# Morph??



## sparkle (Mar 21, 2007)

Can someone help identify this corn please ( what morph it might be)

I dont have excellent pics so I appologise for that..

the first is his colour true to what it looks like.. the second is his pattern...


----------



## toyah (Aug 24, 2006)

Does he have any belly checkers?
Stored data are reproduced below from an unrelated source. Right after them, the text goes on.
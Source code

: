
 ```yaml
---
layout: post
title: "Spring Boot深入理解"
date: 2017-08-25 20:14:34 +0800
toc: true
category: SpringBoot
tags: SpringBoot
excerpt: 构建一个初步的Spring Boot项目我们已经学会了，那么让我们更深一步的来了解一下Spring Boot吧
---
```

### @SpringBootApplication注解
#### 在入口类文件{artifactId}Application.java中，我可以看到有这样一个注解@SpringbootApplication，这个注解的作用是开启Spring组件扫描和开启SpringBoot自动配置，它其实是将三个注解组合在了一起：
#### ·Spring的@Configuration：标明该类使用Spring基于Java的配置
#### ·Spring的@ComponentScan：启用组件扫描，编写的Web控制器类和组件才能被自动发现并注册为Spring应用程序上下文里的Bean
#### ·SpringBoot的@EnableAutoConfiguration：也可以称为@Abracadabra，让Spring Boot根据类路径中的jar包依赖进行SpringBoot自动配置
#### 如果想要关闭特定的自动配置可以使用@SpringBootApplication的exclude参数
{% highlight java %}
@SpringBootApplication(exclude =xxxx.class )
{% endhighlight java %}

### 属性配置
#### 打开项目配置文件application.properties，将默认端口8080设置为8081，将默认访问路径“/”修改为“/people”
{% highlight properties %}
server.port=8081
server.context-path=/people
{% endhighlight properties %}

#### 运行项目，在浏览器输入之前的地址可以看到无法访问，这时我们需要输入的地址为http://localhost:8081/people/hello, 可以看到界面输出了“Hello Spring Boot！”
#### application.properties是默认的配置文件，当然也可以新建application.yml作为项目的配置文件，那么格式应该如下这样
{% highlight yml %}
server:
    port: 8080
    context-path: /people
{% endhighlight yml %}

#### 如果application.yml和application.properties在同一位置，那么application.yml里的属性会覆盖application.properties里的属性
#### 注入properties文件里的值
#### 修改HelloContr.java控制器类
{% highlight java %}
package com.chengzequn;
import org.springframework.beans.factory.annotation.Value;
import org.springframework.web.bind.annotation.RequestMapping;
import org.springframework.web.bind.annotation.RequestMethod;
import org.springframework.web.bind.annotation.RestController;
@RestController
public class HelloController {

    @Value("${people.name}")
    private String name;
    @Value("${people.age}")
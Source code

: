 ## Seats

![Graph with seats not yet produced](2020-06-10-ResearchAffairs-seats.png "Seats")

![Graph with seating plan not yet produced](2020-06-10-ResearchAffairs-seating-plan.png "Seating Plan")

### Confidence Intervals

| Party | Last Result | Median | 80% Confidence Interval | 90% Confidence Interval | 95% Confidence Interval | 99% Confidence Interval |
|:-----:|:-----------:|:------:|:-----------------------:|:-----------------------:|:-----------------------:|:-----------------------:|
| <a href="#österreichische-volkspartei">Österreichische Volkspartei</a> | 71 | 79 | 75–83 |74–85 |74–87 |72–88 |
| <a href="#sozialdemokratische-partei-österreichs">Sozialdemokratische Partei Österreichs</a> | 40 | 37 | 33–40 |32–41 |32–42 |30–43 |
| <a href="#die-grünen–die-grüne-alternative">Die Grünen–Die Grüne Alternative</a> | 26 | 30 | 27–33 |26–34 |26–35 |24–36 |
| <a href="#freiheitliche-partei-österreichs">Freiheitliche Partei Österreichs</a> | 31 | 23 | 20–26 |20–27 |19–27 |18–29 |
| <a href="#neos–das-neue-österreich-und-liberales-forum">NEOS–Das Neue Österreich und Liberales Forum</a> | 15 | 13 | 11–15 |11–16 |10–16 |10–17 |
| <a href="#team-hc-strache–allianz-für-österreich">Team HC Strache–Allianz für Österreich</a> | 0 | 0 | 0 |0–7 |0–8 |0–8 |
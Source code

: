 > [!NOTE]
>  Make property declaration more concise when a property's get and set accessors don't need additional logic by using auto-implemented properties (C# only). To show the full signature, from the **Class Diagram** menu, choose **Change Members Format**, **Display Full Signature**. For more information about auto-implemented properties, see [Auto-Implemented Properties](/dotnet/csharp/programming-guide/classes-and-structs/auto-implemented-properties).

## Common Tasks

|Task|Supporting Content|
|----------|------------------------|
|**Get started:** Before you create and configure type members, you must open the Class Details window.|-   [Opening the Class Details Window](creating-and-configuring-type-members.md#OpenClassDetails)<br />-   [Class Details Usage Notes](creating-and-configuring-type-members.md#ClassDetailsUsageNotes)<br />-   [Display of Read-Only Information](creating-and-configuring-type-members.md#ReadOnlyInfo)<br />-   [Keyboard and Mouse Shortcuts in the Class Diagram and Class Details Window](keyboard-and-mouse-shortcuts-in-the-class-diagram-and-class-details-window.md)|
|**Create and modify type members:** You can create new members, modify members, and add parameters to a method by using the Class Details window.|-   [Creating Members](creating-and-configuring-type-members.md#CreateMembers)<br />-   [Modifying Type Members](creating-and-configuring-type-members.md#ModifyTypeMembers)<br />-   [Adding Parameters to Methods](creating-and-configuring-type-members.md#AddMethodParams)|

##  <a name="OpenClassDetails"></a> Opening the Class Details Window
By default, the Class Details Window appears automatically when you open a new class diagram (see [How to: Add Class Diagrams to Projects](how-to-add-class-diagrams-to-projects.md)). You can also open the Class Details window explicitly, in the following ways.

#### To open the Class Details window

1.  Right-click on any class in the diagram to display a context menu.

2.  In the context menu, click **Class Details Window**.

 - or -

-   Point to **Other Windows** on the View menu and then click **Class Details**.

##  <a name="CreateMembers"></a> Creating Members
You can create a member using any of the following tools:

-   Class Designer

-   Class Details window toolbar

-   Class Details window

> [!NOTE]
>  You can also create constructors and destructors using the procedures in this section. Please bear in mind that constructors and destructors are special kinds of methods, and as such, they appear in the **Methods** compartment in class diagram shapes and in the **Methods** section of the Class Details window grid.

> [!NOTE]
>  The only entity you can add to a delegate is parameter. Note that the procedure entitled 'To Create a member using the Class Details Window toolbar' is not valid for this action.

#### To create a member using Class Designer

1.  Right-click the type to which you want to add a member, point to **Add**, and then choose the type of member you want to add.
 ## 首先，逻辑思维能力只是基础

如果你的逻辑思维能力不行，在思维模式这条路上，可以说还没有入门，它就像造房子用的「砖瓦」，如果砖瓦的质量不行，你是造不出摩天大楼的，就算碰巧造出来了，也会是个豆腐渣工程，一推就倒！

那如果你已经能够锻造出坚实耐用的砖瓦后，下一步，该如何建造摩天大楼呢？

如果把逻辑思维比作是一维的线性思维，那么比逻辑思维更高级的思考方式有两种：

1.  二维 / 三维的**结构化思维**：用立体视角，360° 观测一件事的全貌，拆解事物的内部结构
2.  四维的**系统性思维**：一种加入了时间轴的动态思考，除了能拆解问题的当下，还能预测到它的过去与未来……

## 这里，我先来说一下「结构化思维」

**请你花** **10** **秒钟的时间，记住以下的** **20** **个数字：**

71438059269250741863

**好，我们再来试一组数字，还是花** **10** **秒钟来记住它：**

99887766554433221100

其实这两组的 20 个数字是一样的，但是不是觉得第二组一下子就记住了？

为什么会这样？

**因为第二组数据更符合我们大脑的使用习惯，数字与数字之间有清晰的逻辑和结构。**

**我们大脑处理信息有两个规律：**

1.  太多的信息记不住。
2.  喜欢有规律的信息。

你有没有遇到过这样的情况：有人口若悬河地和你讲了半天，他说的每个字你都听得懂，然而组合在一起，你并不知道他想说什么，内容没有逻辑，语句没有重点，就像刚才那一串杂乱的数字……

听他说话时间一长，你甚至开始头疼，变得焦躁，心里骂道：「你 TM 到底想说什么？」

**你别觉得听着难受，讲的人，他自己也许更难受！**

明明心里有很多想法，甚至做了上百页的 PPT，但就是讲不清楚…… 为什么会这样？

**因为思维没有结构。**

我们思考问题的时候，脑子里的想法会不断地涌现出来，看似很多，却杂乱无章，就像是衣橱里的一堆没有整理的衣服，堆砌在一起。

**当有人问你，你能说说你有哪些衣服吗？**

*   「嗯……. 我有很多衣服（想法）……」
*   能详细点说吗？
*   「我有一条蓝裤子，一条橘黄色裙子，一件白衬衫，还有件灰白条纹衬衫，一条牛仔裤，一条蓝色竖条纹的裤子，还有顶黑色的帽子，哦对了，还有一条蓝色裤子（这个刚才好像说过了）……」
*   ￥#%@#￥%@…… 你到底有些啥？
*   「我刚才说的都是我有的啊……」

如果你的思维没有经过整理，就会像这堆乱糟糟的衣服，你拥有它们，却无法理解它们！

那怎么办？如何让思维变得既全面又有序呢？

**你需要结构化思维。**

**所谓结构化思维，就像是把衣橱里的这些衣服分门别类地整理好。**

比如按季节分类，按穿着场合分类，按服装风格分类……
If not, a normal motley.


----------



## captaincaveman (Nov 6, 2006)

looks like an everglades rat snake from here:no1:


----------



## kennedykrew (Jul 31, 2006)

yeah looks like a normal but those stripes ?, could it be an everglades rat x corn?


----------



## sparkle (Mar 21, 2007)

Its a friends snake and they said they are positive its corn.. stil trying to find out if he has belly chekcers


----------



## captaincaveman (Nov 6, 2006)

sparkle said:


> Its a friends snake and they said they are positive its corn.. stil trying to find out if he has belly chekcers


my guts saying everglades, poss everglades cross yellow rat, get him to check the tongue colour too:no1:


----------



## sparkle (Mar 21, 2007)

ok will do...
 thanks cavey ( said in my best american girlie captain caveman cartoon voice)


----------



## captaincaveman (Nov 6, 2006)

sparkle said:


> ok will do...
> thanks cavey ( said in my best american girlie captain caveman cartoon voice)


 
ah one of the teen angels:no1::lol2:


----------



## sparkle (Mar 21, 2007)

ok no belly checks and colour of tongue is red but he has 3 smal checks under his chin


----------



## captaincaveman (Nov 6, 2006)

sparkle said:


> ok no belly checks and colour of tongue is red


Everglades rat snake:no1:, (usually everglades x yellow rat have some black to the tongue), red tongue, no belly scales and looking like that make it pretty obvious:no1:, you'll probably find his belly scales a very similar colour to his body too


----------



## sparkle (Mar 21, 2007)

thanks cavey xx


----------



## captaincaveman (Nov 6, 2006)

no, probs, im a fan of everglades, of all the north american rats, they only come second to corns for prettyness in my eyes


----------



## Alans_Reptiles (Jun 2, 2007)

captaincaveman said:


> Everglades rat snake:no1:, (usually everglades x yellow rat have some black to the tongue), red tongue, no belly scales and looking like that make it pretty obvious:no1:, you'll probably find his belly scales a very similar colour to his body too


i am the person who owns the above snake do yo have any pic of everglades x yellow rat


----------



## captaincaveman (Nov 6, 2006)

Alans_Reptiles said:


> i am the person who owns the above snake do yo have any pic of everglades x yellow rat


 
Cant find any pics but alot of the time you cant always tell them apart in adults, the difference in the bodys are really subtle, they actually naturally cross over in the wild, the usual way of telling is looking at the tongue, totally red is everglades, everglades x yellow has partial black to the tongue


----------



## Alans_Reptiles (Jun 2, 2007)

i realy dont think he is a everglades x yellow rat is head is tiny it is half the size of any of my corns


----------



## captaincaveman (Nov 6, 2006)

Alans_Reptiles said:


> i realy dont think he is a everglades x yellow rat is head is tiny it is half the size of any of my corns


 
No, thats what im saying, as his tongues all red, he would be ALL everglades and not crossed with yellow rat:no1:


----------



## eeji (Feb 22, 2006)

my moneys on pure everglades too. :mf_dribble:


----------